At this point in my reviews, I usually launch into character development, but this time I can’t.  It’s difficult to describe any one character, but I can tell you what I’ve gleaned.  As I said in the plot, we do spend a lot of time with Seamus, who doesn’t take sides in the war between angels and demons.  He, like Phreedom, existed in ancient times.  He also fought in WWI and in the Spanish Civil War.  He also exists in the book’s present, 2017, which is actually the tens year after the publish date, so it’s actually the future.  He says fooking a lot, is ornery, and gets into a lot of trouble throughout his long life.  He goes on long soliloquies that are amazing to read.  Phreedom was interesting as the Sumerian queen and goddess Inanna.  In the present, she’s a biker chick trying to find her brother Tommy.  He appears several times in the book and was also the brother of Inanna.  He’s also known as Puck, Tamuz, and Matthew Shepard, the gay young man who was murdered in Wyoming about twenty-five years ago.

There’s one character, Jack, who I think is an angel.  And I think he was in the prologue, and maybe in the epilogue.  It was hard to tell if they were different Jacks or the same person.  He went by the name Jack Carter and Jack Flash, as in Jumpin’.  We spend a lot of time with him, but I never figured him out.  I did get that he was in love with Tommy.

The who mixing of timelines was immensely confusing.  As one reviewer said, it’s like the author wrote out multiple stories on index cards, shuffled them, that was what was published.  The way I resigned myself to reading the book was to just take every paragraph as an independent thought.  If it continued the thought from the previous paragraph, great.  If I was able to relate it to someone or something I already read, great.  If I couldn’t figure out where it belonged or why it was even brought up, I just enjoyed the prose and continued on.  It’s not a great way to read a book, but it got me through it.

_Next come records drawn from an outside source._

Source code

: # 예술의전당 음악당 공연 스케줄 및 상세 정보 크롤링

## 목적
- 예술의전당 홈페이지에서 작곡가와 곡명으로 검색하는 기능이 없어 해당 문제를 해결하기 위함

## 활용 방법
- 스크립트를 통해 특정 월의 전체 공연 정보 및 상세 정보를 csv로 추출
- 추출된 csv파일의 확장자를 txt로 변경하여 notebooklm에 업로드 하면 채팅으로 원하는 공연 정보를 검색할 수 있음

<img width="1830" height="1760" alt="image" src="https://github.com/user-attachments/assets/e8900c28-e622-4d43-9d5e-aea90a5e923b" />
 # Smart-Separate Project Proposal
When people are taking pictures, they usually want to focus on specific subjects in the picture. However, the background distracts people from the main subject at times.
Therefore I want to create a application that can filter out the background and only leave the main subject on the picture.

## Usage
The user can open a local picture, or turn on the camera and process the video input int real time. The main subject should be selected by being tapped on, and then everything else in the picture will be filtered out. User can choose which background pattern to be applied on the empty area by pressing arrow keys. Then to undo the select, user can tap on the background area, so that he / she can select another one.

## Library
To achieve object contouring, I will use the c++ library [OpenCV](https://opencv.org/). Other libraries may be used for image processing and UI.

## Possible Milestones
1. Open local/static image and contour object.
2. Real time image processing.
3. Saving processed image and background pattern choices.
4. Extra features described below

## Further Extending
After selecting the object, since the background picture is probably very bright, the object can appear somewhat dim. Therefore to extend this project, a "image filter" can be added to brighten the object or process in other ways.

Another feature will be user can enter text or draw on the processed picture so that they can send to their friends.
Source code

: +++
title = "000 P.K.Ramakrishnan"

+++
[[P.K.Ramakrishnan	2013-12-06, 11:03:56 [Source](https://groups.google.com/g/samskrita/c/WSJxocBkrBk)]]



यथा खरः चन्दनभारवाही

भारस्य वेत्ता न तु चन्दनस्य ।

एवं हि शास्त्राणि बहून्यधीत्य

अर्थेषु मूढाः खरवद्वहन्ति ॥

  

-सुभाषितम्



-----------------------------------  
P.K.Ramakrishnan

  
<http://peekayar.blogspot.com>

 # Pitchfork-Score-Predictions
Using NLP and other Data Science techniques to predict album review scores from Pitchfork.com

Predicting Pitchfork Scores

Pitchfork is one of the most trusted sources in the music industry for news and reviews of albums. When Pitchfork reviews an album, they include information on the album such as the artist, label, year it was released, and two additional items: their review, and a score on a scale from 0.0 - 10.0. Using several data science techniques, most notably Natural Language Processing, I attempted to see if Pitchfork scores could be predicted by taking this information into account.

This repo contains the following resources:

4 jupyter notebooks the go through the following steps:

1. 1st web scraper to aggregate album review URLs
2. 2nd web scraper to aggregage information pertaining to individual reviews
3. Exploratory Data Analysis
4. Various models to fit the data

Why then would I give the book three stars out of five?  Normally, three stars means good.  Was this book good?  I can’t say, but neither can I say that the book was excellent or terrible.  It was just very hard to read when I was looking for coherency.  Once I gave up, it became like poetry; I can marvel at the form and the effort, but I don’t get it.  Three stars seems like a decent compromise.  This book is the first of a duology.  The second book is “Ink”, but I just don’t think I want to make the effort to get through that book as well.